§ **PROVIDED RECORDS**:
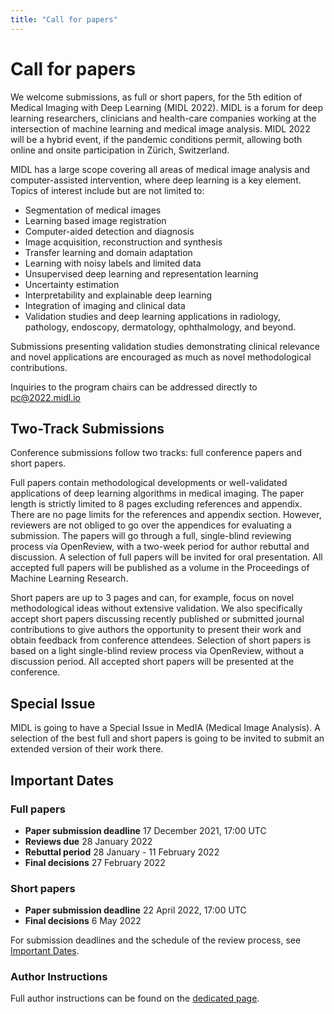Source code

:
 ```yaml
---
title: "Call for papers"
---
```


# Call for papers

We welcome submissions, as full or short papers, for the 5th edition of Medical Imaging with Deep Learning (MIDL 2022). MIDL is a forum for deep learning researchers, clinicians and health-care companies working at the intersection of machine learning and medical image analysis. MIDL 2022 will be a hybrid event, if the pandemic conditions permit, allowing both online and onsite participation in Zürich, Switzerland. 

MIDL has a large scope covering all areas of medical image analysis and computer-assisted intervention, where deep learning is a key element. Topics of interest include but are not limited to:  

* Segmentation of medical images
* Learning based image registration
* Computer-aided detection and diagnosis
* Image acquisition, reconstruction and synthesis
* Transfer learning and domain adaptation
* Learning with noisy labels and limited data
* Unsupervised deep learning and representation learning
* Uncertainty estimation 
* Interpretability and explainable deep learning
* Integration of imaging and clinical data
* Validation studies and deep learning applications in radiology, pathology, endoscopy, dermatology, ophthalmology, and beyond.


Submissions presenting validation studies demonstrating clinical relevance and novel applications are encouraged as much as novel methodological contributions. 

Inquiries to the program chairs can be addressed directly to [pc@2022.midl.io ](mailto:pc@2022.midl.io )
 
## Two-Track Submissions

Conference submissions follow two tracks: full conference papers and short papers.

Full papers contain methodological developments or well-validated applications of deep learning algorithms in medical imaging. The paper length is strictly limited to 8 pages excluding references and appendix. There are no page limits for the references and appendix section. However, reviewers are not obliged to go over the appendices for evaluating a submission. The papers will go through a full, single-blind reviewing process via OpenReview, with a two-week period for author rebuttal and discussion. A selection of full papers will be invited for oral presentation. All accepted full papers will be published as a volume in the Proceedings of Machine Learning Research.

Short papers are up to 3 pages and can, for example, focus on novel methodological ideas without extensive validation. We also specifically accept short papers discussing recently published or submitted journal contributions to give authors the opportunity to present their work and obtain feedback from conference attendees. Selection of short papers is based on a light single-blind review process via OpenReview, without a discussion period. All accepted short papers will be presented at the conference.

## Special Issue

MIDL is going to have a Special Issue in MedIA (Medical Image Analysis). A selection of the best full and short papers is going to be invited to submit an extended version of their work there.

## Important Dates
### Full papers
* **Paper submission deadline** 17 December 2021, 17:00 UTC
* **Reviews due** 28 January 2022 
* **Rebuttal period** 28 January - 11 February 2022
* **Final decisions** 27 February 2022


### Short papers

* **Paper submission deadline**  22 April 2022, 17:00 UTC
* **Final decisions** 6 May 2022


For submission deadlines and the schedule of the review process, see [Important Dates](/dates.html).

### Author Instructions

Full author instructions can be found on the [dedicated page](/author-instructions.html).
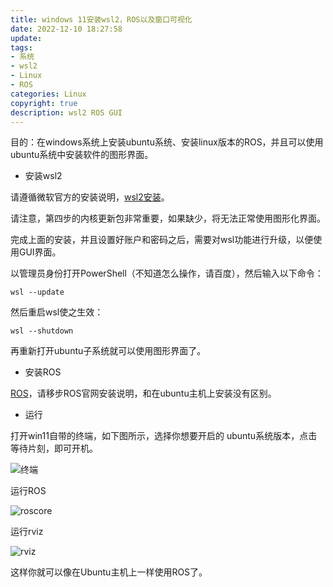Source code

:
 ```yaml
---
title: windows 11安装wsl2，ROS以及窗口可视化
date: 2022-12-10 18:27:58
update: 
tags:
- 系统
- wsl2
- Linux
- ROS
categories: Linux
copyright: true
description: wsl2 ROS GUI
---
```

 目的：在windows系统上安装ubuntu系统、安装linux版本的ROS，并且可以使用ubuntu系统中安装软件的图形界面。

- 安装wsl2

请遵循微软官方的安装说明，[wsl2安装](https://learn.microsoft.com/zh-cn/windows/wsl/install-manual)。

请注意，第四步的内核更新包非常重要，如果缺少，将无法正常使用图形化界面。

完成上面的安装，并且设置好账户和密码之后，需要对wsl功能进行升级，以便使用GUI界面。

以管理员身份打开PowerShell（不知道怎么操作，请百度），然后输入以下命令：

    wsl --update

然后重启wsl使之生效：

    wsl --shutdown

再重新打开ubuntu子系统就可以使用图形界面了。

- 安装ROS

[ROS](http://wiki.ros.org/melodic/Installation/Ubuntu)，请移步ROS官网安装说明，和在ubuntu主机上安装没有区别。

- 运行

 打开win11自带的终端，如下图所示，选择你想要开启的 ubuntu系统版本，点击等待片刻，即可开机。

 ![终端](https://s2.loli.net/2022/12/10/wiFdS25tg1DhAlY.png)

运行ROS

 ![roscore](https://s2.loli.net/2022/12/10/qcGPNrO2jmDbuQJ.png)

运行rviz

 ![rviz](https://s2.loli.net/2022/12/10/nRP29ukhsQi4Sxb.png)

这样你就可以像在Ubuntu主机上一样使用ROS了。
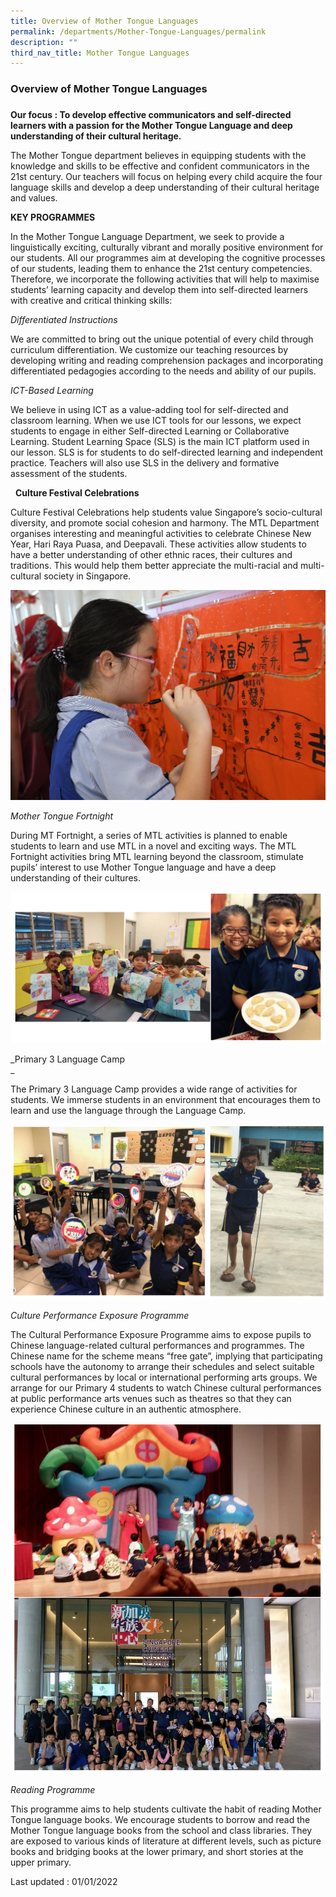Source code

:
 ```yaml
---
title: Overview of Mother Tongue Languages
permalink: /departments/Mother-Tongue-Languages/permalink
description: ""
third_nav_title: Mother Tongue Languages
---
```

### Overview of Mother Tongue Languages
### 
**Our focus : To develop effective communicators and self-directed learners with a passion for the Mother Tongue Language and deep understanding of their cultural heritage.**

The Mother Tongue department believes in equipping students with the knowledge and skills to be effective and confident communicators in the 21st century. Our teachers will focus on helping every child acquire the four language skills and develop a deep understanding of their cultural heritage and values.

**KEY PROGRAMMES**

In the Mother Tongue Language Department, we seek to provide a linguistically exciting, culturally vibrant and morally positive environment for our students. All our programmes aim at developing the cognitive processes of our students, leading them to enhance the 21st century competencies. Therefore, we incorporate the following activities that will help to maximise students’ learning capacity and develop them into self-directed learners with creative and critical thinking skills:


_Differentiated Instructions_

We are committed to bring out the unique potential of every child through curriculum differentiation. We customize our teaching resources by developing writing and reading comprehension packages and incorporating differentiated pedagogies according to the needs and ability of our pupils.

_ICT-Based Learning_

  

We believe in using ICT as a value-adding tool for self-directed and classroom learning. When we use ICT tools for our lessons, we expect students to engage in either Self-directed Learning or Collaborative Learning. Student Learning Space (SLS) is the main ICT platform used in our lesson. SLS is for students to do self-directed learning and independent practice. Teachers will also use SLS in the delivery and formative assessment of the students.

  __Culture Festival Celebrations__

  

Culture Festival Celebrations help students value Singapore’s socio-cultural diversity, and promote social cohesion and harmony. The MTL Department organises interesting and meaningful activities to celebrate Chinese New Year, Hari Raya Puasa, and Deepavali. These activities allow students to have a better understanding of other ethnic races, their cultures and traditions. This would help them better appreciate the multi-racial and multi-cultural society in Singapore.

![](/images/mtl1.png)

_Mother Tongue Fortnight_  
  

During MT Fortnight, a series of MTL activities is planned to enable students to learn and use MTL in a novel and exciting ways. The MTL Fortnight activities bring MTL learning beyond the classroom, stimulate pupils’ interest to use Mother Tongue language and have a deep understanding of their cultures.

![](/images/mtl2.png)

_Primary 3 Language Camp  
_  

The Primary 3 Language Camp provides a wide range of activities for students. We immerse students in an environment that encourages them to learn and use the language through the Language Camp.

![](/images/mtl3.png)

_Culture Performance Exposure Programme_  
  

The Cultural Performance Exposure Programme aims to expose pupils to Chinese language-related cultural performances and programmes. The Chinese name for the scheme means “free gate”, implying that participating schools have the autonomy to arrange their schedules and select suitable cultural performances by local or international performing arts groups. We arrange for our Primary 4 students to watch Chinese cultural performances at public performance arts venues such as theatres so that they can experience Chinese culture in an authentic atmosphere.

![](/images/mtl4.png)

_Reading Programme_  
  

This programme aims to help students cultivate the habit of reading Mother Tongue language books. We encourage students to borrow and read the Mother Tongue language books from the school and class libraries. They are exposed to various kinds of literature at different levels, such as picture books and bridging books at the lower primary, and short stories at the upper primary.

Last updated : 01/01/2022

§ **REQUIRED ACTION**: Above are the records; copy every one of them exactly and omit the images.

§ **SOLUTION FOR THIS PROBLEM**:
Source code

:
 ```yaml
---
title: "Call for papers"
---
```


# Call for papers

We welcome submissions, as full or short papers, for the 5th edition of Medical Imaging with Deep Learning (MIDL 2022). MIDL is a forum for deep learning researchers, clinicians and health-care companies working at the intersection of machine learning and medical image analysis. MIDL 2022 will be a hybrid event, if the pandemic conditions permit, allowing both online and onsite participation in Zürich, Switzerland. 

MIDL has a large scope covering all areas of medical image analysis and computer-assisted intervention, where deep learning is a key element. Topics of interest include but are not limited to:  

* Segmentation of medical images
* Learning based image registration
* Computer-aided detection and diagnosis
* Image acquisition, reconstruction and synthesis
* Transfer learning and domain adaptation
* Learning with noisy labels and limited data
* Unsupervised deep learning and representation learning
* Uncertainty estimation 
* Interpretability and explainable deep learning
* Integration of imaging and clinical data
* Validation studies and deep learning applications in radiology, pathology, endoscopy, dermatology, ophthalmology, and beyond.


Submissions presenting validation studies demonstrating clinical relevance and novel applications are encouraged as much as novel methodological contributions. 

Inquiries to the program chairs can be addressed directly to [pc@2022.midl.io ](mailto:pc@2022.midl.io )
 
## Two-Track Submissions

Conference submissions follow two tracks: full conference papers and short papers.

Full papers contain methodological developments or well-validated applications of deep learning algorithms in medical imaging. The paper length is strictly limited to 8 pages excluding references and appendix. There are no page limits for the references and appendix section. However, reviewers are not obliged to go over the appendices for evaluating a submission. The papers will go through a full, single-blind reviewing process via OpenReview, with a two-week period for author rebuttal and discussion. A selection of full papers will be invited for oral presentation. All accepted full papers will be published as a volume in the Proceedings of Machine Learning Research.

Short papers are up to 3 pages and can, for example, focus on novel methodological ideas without extensive validation. We also specifically accept short papers discussing recently published or submitted journal contributions to give authors the opportunity to present their work and obtain feedback from conference attendees. Selection of short papers is based on a light single-blind review process via OpenReview, without a discussion period. All accepted short papers will be presented at the conference.

## Special Issue

MIDL is going to have a Special Issue in MedIA (Medical Image Analysis). A selection of the best full and short papers is going to be invited to submit an extended version of their work there.

## Important Dates
### Full papers
* **Paper submission deadline** 17 December 2021, 17:00 UTC
* **Reviews due** 28 January 2022 
* **Rebuttal period** 28 January - 11 February 2022
* **Final decisions** 27 February 2022


### Short papers

* **Paper submission deadline**  22 April 2022, 17:00 UTC
* **Final decisions** 6 May 2022


For submission deadlines and the schedule of the review process, see [Important Dates](/dates.html).

### Author Instructions

Full author instructions can be found on the [dedicated page](/author-instructions.html).
Source code

:
 ```yaml
---
title: windows 11安装wsl2，ROS以及窗口可视化
date: 2022-12-10 18:27:58
update: 
tags:
- 系统
- wsl2
- Linux
- ROS
categories: Linux
copyright: true
description: wsl2 ROS GUI
---
```

 目的：在windows系统上安装ubuntu系统、安装linux版本的ROS，并且可以使用ubuntu系统中安装软件的图形界面。

- 安装wsl2

请遵循微软官方的安装说明，[wsl2安装](https://learn.microsoft.com/zh-cn/windows/wsl/install-manual)。

请注意，第四步的内核更新包非常重要，如果缺少，将无法正常使用图形化界面。

完成上面的安装，并且设置好账户和密码之后，需要对wsl功能进行升级，以便使用GUI界面。

以管理员身份打开PowerShell（不知道怎么操作，请百度），然后输入以下命令：

    wsl --update

然后重启wsl使之生效：

    wsl --shutdown

再重新打开ubuntu子系统就可以使用图形界面了。

- 安装ROS

[ROS](http://wiki.ros.org/melodic/Installation/Ubuntu)，请移步ROS官网安装说明，和在ubuntu主机上安装没有区别。

- 运行

 打开win11自带的终端，如下图所示，选择你想要开启的 ubuntu系统版本，点击等待片刻，即可开机。

 ![终端](https://s2.loli.net/2022/12/10/wiFdS25tg1DhAlY.png)

运行ROS

 ![roscore](https://s2.loli.net/2022/12/10/qcGPNrO2jmDbuQJ.png)

运行rviz

 ![rviz](https://s2.loli.net/2022/12/10/nRP29ukhsQi4Sxb.png)

这样你就可以像在Ubuntu主机上一样使用ROS了。
Source code

:
 ```yaml
---
title: Overview of Mother Tongue Languages
permalink: /departments/Mother-Tongue-Languages/permalink
description: ""
third_nav_title: Mother Tongue Languages
---
```

### Overview of Mother Tongue Languages
### 
**Our focus : To develop effective communicators and self-directed learners with a passion for the Mother Tongue Language and deep understanding of their cultural heritage.**

The Mother Tongue department believes in equipping students with the knowledge and skills to be effective and confident communicators in the 21st century. Our teachers will focus on helping every child acquire the four language skills and develop a deep understanding of their cultural heritage and values.

**KEY PROGRAMMES**

In the Mother Tongue Language Department, we seek to provide a linguistically exciting, culturally vibrant and morally positive environment for our students. All our programmes aim at developing the cognitive processes of our students, leading them to enhance the 21st century competencies. Therefore, we incorporate the following activities that will help to maximise students’ learning capacity and develop them into self-directed learners with creative and critical thinking skills:


_Differentiated Instructions_

We are committed to bring out the unique potential of every child through curriculum differentiation. We customize our teaching resources by developing writing and reading comprehension packages and incorporating differentiated pedagogies according to the needs and ability of our pupils.

_ICT-Based Learning_

  

We believe in using ICT as a value-adding tool for self-directed and classroom learning. When we use ICT tools for our lessons, we expect students to engage in either Self-directed Learning or Collaborative Learning. Student Learning Space (SLS) is the main ICT platform used in our lesson. SLS is for students to do self-directed learning and independent practice. Teachers will also use SLS in the delivery and formative assessment of the students.

  __Culture Festival Celebrations__

  

Culture Festival Celebrations help students value Singapore’s socio-cultural diversity, and promote social cohesion and harmony. The MTL Department organises interesting and meaningful activities to celebrate Chinese New Year, Hari Raya Puasa, and Deepavali. These activities allow students to have a better understanding of other ethnic races, their cultures and traditions. This would help them better appreciate the multi-racial and multi-cultural society in Singapore.

![](/images/mtl1.png)

_Mother Tongue Fortnight_  
  

During MT Fortnight, a series of MTL activities is planned to enable students to learn and use MTL in a novel and exciting ways. The MTL Fortnight activities bring MTL learning beyond the classroom, stimulate pupils’ interest to use Mother Tongue language and have a deep understanding of their cultures.

![](/images/mtl2.png)

_Primary 3 Language Camp  
_  

The Primary 3 Language Camp provides a wide range of activities for students. We immerse students in an environment that encourages them to learn and use the language through the Language Camp.

![](/images/mtl3.png)

_Culture Performance Exposure Programme_  
  

The Cultural Performance Exposure Programme aims to expose pupils to Chinese language-related cultural performances and programmes. The Chinese name for the scheme means “free gate”, implying that participating schools have the autonomy to arrange their schedules and select suitable cultural performances by local or international performing arts groups. We arrange for our Primary 4 students to watch Chinese cultural performances at public performance arts venues such as theatres so that they can experience Chinese culture in an authentic atmosphere.

![](/images/mtl4.png)

_Reading Programme_  
  

This programme aims to help students cultivate the habit of reading Mother Tongue language books. We encourage students to borrow and read the Mother Tongue language books from the school and class libraries. They are exposed to various kinds of literature at different levels, such as picture books and bridging books at the lower primary, and short stories at the upper primary.

Last updated : 01/01/2022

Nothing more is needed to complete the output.